··· Provided data

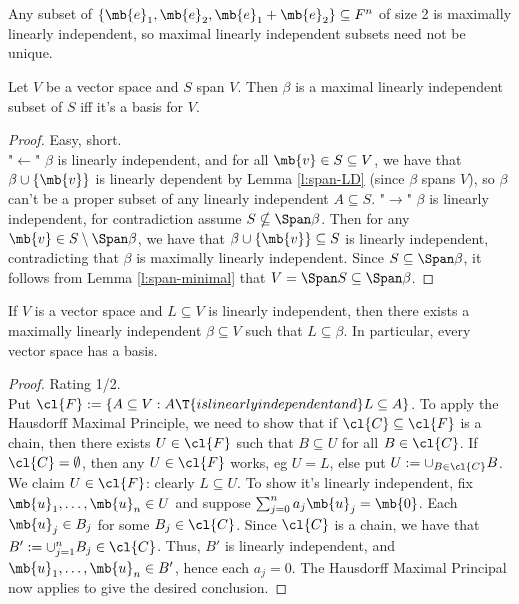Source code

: \begin{example}
Any subset of $\{ \mb{e}_1, \mb{e}_2, \mb{e}_1+\mb{e}_2\} \subseteq F^n$ of size 2 is maximally linearly independent, so maximal linearly independent subsets need not be unique.
\end{example}
\begin{prop}
Let $V$ be a vector space and $S$ span $V$. Then $\beta$ is a maximal linearly independent subset of $S$ iff it's a basis for $V$.
\end{prop}
\begin{proof}
Easy, short.\\
"$\leftarrow$" $\beta$ is linearly independent, and for all $\mb{v}\in S \subseteq V$, we have that $\beta \cup \{ \mb{v}\}$ is linearly dependent by Lemma \ref{l:span-LD} (since $\beta$ spans $V$), so $\beta$ can't be a proper subset of any linearly independent $A \subseteq S$.
"$\to$" $\beta$ is linearly independent, for contradiction assume $S \nsubseteq \Span \beta$. Then for any $\mb{v}\in S \setminus \Span \beta$, we have that $\beta \cup \{ \mb{v}\} \subseteq S$ is linearly independent, contradicting that $\beta$ is maximally linearly independent.
Since $S \subseteq \Span \beta$, it follows from Lemma \ref{l:span-minimal} that $V= \Span S \subseteq \Span \beta$.
\end{proof}
\begin{thm}\label{t:basis-exists}
If $V$ is a vector space and $L \subseteq V$ is linearly independent, then there exists a maximally linearly independent $\beta \subseteq V$ such that $L \subseteq \beta$. In particular, every vector space has a basis.
\end{thm}
\begin{proof}
Rating 1/2.\\
Put $\cl{F}:= \{ A \subseteq V:A \T{ is linearly independent and }L \subseteq A \}$. To apply the Hausdorff Maximal Principle, we need to show that if $\cl{C}\subseteq \cl{F}$ is a chain, then there exists $U \in \cl{F}$ such that $B \subseteq U$ for all $B \in \cl{C}$.
If $\cl{C}= \emptyset$, then any $U \in \cl{F}$ works, eg $U=L$, else put $U:= \cup_{B \in \cl{C}}B$. We claim $U \in \cl{F}$: clearly $L \subseteq U$. To show it's linearly independent, fix $\mb{u}_1, \ldots,\mb{u}_n \in U$ and suppose $\sum_{j=0}^na_j \mb{u}_j= \mb{0}$.
Each $\mb{u}_j \in B_j$ for some $B_j \in \cl{C}$. Since $\cl{C}$ is a chain, we have that $B':= \cup_{j=1}^nB_j \in \cl{C}$. Thus, $B'$ is linearly independent, and $\mb{u}_1, \ldots, \mb{u}_n \in B'$, hence each $a_j=0$. The Hausdorff Maximal Principal now applies to give the desired conclusion.
\end{proof}
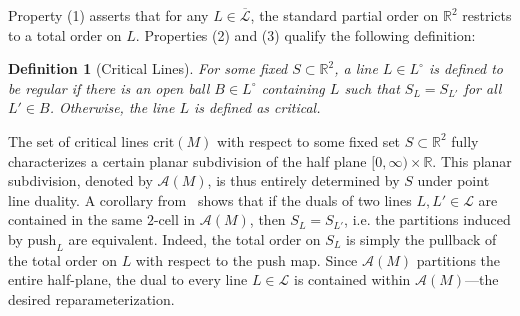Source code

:\documentclass[sn-mathphys]{sn-jnl}
\newtheorem{definition}{Definition}
\begin{document}
Property (1) asserts that for any $L \in \overline{\mathcal{L}}$, the standard partial order on $\mathbb{R}^2$ restricts to a total order on $L$. Properties (2) and (3) qualify the following definition:
\begin{definition}[Critical Lines]
	For some fixed $S \subset \mathbb{R}^2$, a line $L \in L^\circ$ is defined to be \emph{regular} if there is an open ball $B \in L^\circ$ containing $L$ such that $S_L = S_{L'}$ for all $L' \in B$. Otherwise, the line $L$ is defined as \emph{critical}. 
\end{definition}
\noindent The set of critical lines $\mathrm{crit}(M)$ with respect to some fixed set $S \subset \mathbb{R}^2$ fully characterizes a certain planar subdivision of the half plane $[0, \infty) \times \mathbb{R}$. 
This planar subdivision, denoted by $\mathcal{A}(M)$, is thus entirely determined by $S$ under point line duality.
A corollary from~\cite{lesnick2015interactive} shows that if the duals of two lines $L, L' \in \mathcal{L}$ are contained in the same $2$-cell in $\mathcal{A}(M)$, then $S_L = S_{L'}$, i.e. the partitions induced by $\mathrm{push}_L$ are equivalent. Indeed, the total order on $S_L$ is simply the pullback of the total order on $L$ with respect to the push map.
Since $\mathcal{A}(M)$ partitions the entire half-plane, the dual to every line $L \in \mathcal{L}$ is contained within $\mathcal{A}(M)$---the desired reparameterization. 
\end{document}
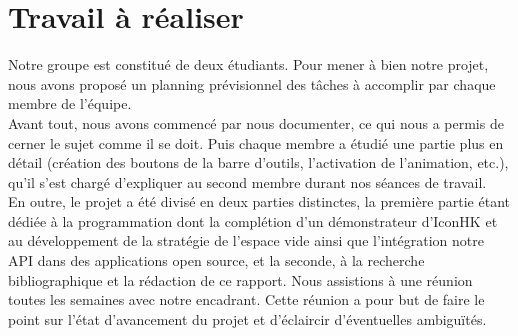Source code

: \documentclass[12pt,a4paper]{article}
\newcommand\tab[1][0.65cm]{\hspace*{#1}}
\begin{document}
\section{Travail à réaliser}
Notre groupe est constitué de deux étudiants. Pour mener à bien notre projet, nous avons proposé un planning prévisionnel des tâches à accomplir par chaque membre de l’équipe.\\
\tab Avant tout, nous avons commencé par nous documenter, ce qui nous a permis de cerner le sujet comme il se doit. Puis chaque membre a étudié une partie plus en détail (création des boutons de la barre d’outils, l’activation de l’animation, etc.), qu’il s’est chargé d’expliquer au second membre durant nos séances de travail.\\
\tab En outre, le projet a été divisé en deux parties distinctes, la première partie étant dédiée à la programmation dont la complétion d'un démonstrateur d'IconHK et au développement de la stratégie de l'espace vide ainsi que l'intégration notre API dans des applications open source, et la seconde, à la recherche bibliographique et la rédaction de ce rapport. Nous assistions à une réunion toutes les semaines avec notre encadrant. Cette réunion a pour but de faire le point sur l’état d’avancement du projet et d’éclaircir d’éventuelles ambiguïtés.\\
\end{document}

······

The expected output is every entry, retyped exactly, with all pictures removed.

Source code

: \begin{example}
Any subset of $\{ \mb{e}_1, \mb{e}_2, \mb{e}_1+\mb{e}_2\} \subseteq F^n$ of size 2 is maximally linearly independent, so maximal linearly independent subsets need not be unique.
\end{example}
\begin{prop}
Let $V$ be a vector space and $S$ span $V$. Then $\beta$ is a maximal linearly independent subset of $S$ iff it's a basis for $V$.
\end{prop}
\begin{proof}
Easy, short.\\
"$\leftarrow$" $\beta$ is linearly independent, and for all $\mb{v}\in S \subseteq V$, we have that $\beta \cup \{ \mb{v}\}$ is linearly dependent by Lemma \ref{l:span-LD} (since $\beta$ spans $V$), so $\beta$ can't be a proper subset of any linearly independent $A \subseteq S$.
"$\to$" $\beta$ is linearly independent, for contradiction assume $S \nsubseteq \Span \beta$. Then for any $\mb{v}\in S \setminus \Span \beta$, we have that $\beta \cup \{ \mb{v}\} \subseteq S$ is linearly independent, contradicting that $\beta$ is maximally linearly independent.
Since $S \subseteq \Span \beta$, it follows from Lemma \ref{l:span-minimal} that $V= \Span S \subseteq \Span \beta$.
\end{proof}
\begin{thm}\label{t:basis-exists}
If $V$ is a vector space and $L \subseteq V$ is linearly independent, then there exists a maximally linearly independent $\beta \subseteq V$ such that $L \subseteq \beta$. In particular, every vector space has a basis.
\end{thm}
\begin{proof}
Rating 1/2.\\
Put $\cl{F}:= \{ A \subseteq V:A \T{ is linearly independent and }L \subseteq A \}$. To apply the Hausdorff Maximal Principle, we need to show that if $\cl{C}\subseteq \cl{F}$ is a chain, then there exists $U \in \cl{F}$ such that $B \subseteq U$ for all $B \in \cl{C}$.
If $\cl{C}= \emptyset$, then any $U \in \cl{F}$ works, eg $U=L$, else put $U:= \cup_{B \in \cl{C}}B$. We claim $U \in \cl{F}$: clearly $L \subseteq U$. To show it's linearly independent, fix $\mb{u}_1, \ldots,\mb{u}_n \in U$ and suppose $\sum_{j=0}^na_j \mb{u}_j= \mb{0}$.
Each $\mb{u}_j \in B_j$ for some $B_j \in \cl{C}$. Since $\cl{C}$ is a chain, we have that $B':= \cup_{j=1}^nB_j \in \cl{C}$. Thus, $B'$ is linearly independent, and $\mb{u}_1, \ldots, \mb{u}_n \in B'$, hence each $a_j=0$. The Hausdorff Maximal Principal now applies to give the desired conclusion.
\end{proof}
Source code

:\documentclass[sn-mathphys]{sn-jnl}
\newtheorem{definition}{Definition}
\begin{document}
Property (1) asserts that for any $L \in \overline{\mathcal{L}}$, the standard partial order on $\mathbb{R}^2$ restricts to a total order on $L$. Properties (2) and (3) qualify the following definition:
\begin{definition}[Critical Lines]
	For some fixed $S \subset \mathbb{R}^2$, a line $L \in L^\circ$ is defined to be \emph{regular} if there is an open ball $B \in L^\circ$ containing $L$ such that $S_L = S_{L'}$ for all $L' \in B$. Otherwise, the line $L$ is defined as \emph{critical}. 
\end{definition}
\noindent The set of critical lines $\mathrm{crit}(M)$ with respect to some fixed set $S \subset \mathbb{R}^2$ fully characterizes a certain planar subdivision of the half plane $[0, \infty) \times \mathbb{R}$. 
This planar subdivision, denoted by $\mathcal{A}(M)$, is thus entirely determined by $S$ under point line duality.
A corollary from~\cite{lesnick2015interactive} shows that if the duals of two lines $L, L' \in \mathcal{L}$ are contained in the same $2$-cell in $\mathcal{A}(M)$, then $S_L = S_{L'}$, i.e. the partitions induced by $\mathrm{push}_L$ are equivalent. Indeed, the total order on $S_L$ is simply the pullback of the total order on $L$ with respect to the push map.
Since $\mathcal{A}(M)$ partitions the entire half-plane, the dual to every line $L \in \mathcal{L}$ is contained within $\mathcal{A}(M)$---the desired reparameterization. 
\end{document}
Source code

: \documentclass[12pt,a4paper]{article}
\newcommand\tab[1][0.65cm]{\hspace*{#1}}
\begin{document}
\section{Travail à réaliser}
Notre groupe est constitué de deux étudiants. Pour mener à bien notre projet, nous avons proposé un planning prévisionnel des tâches à accomplir par chaque membre de l’équipe.\\
\tab Avant tout, nous avons commencé par nous documenter, ce qui nous a permis de cerner le sujet comme il se doit. Puis chaque membre a étudié une partie plus en détail (création des boutons de la barre d’outils, l’activation de l’animation, etc.), qu’il s’est chargé d’expliquer au second membre durant nos séances de travail.\\
\tab En outre, le projet a été divisé en deux parties distinctes, la première partie étant dédiée à la programmation dont la complétion d'un démonstrateur d'IconHK et au développement de la stratégie de l'espace vide ainsi que l'intégration notre API dans des applications open source, et la seconde, à la recherche bibliographique et la rédaction de ce rapport. Nous assistions à une réunion toutes les semaines avec notre encadrant. Cette réunion a pour but de faire le point sur l’état d’avancement du projet et d’éclaircir d’éventuelles ambiguïtés.\\
\end{document}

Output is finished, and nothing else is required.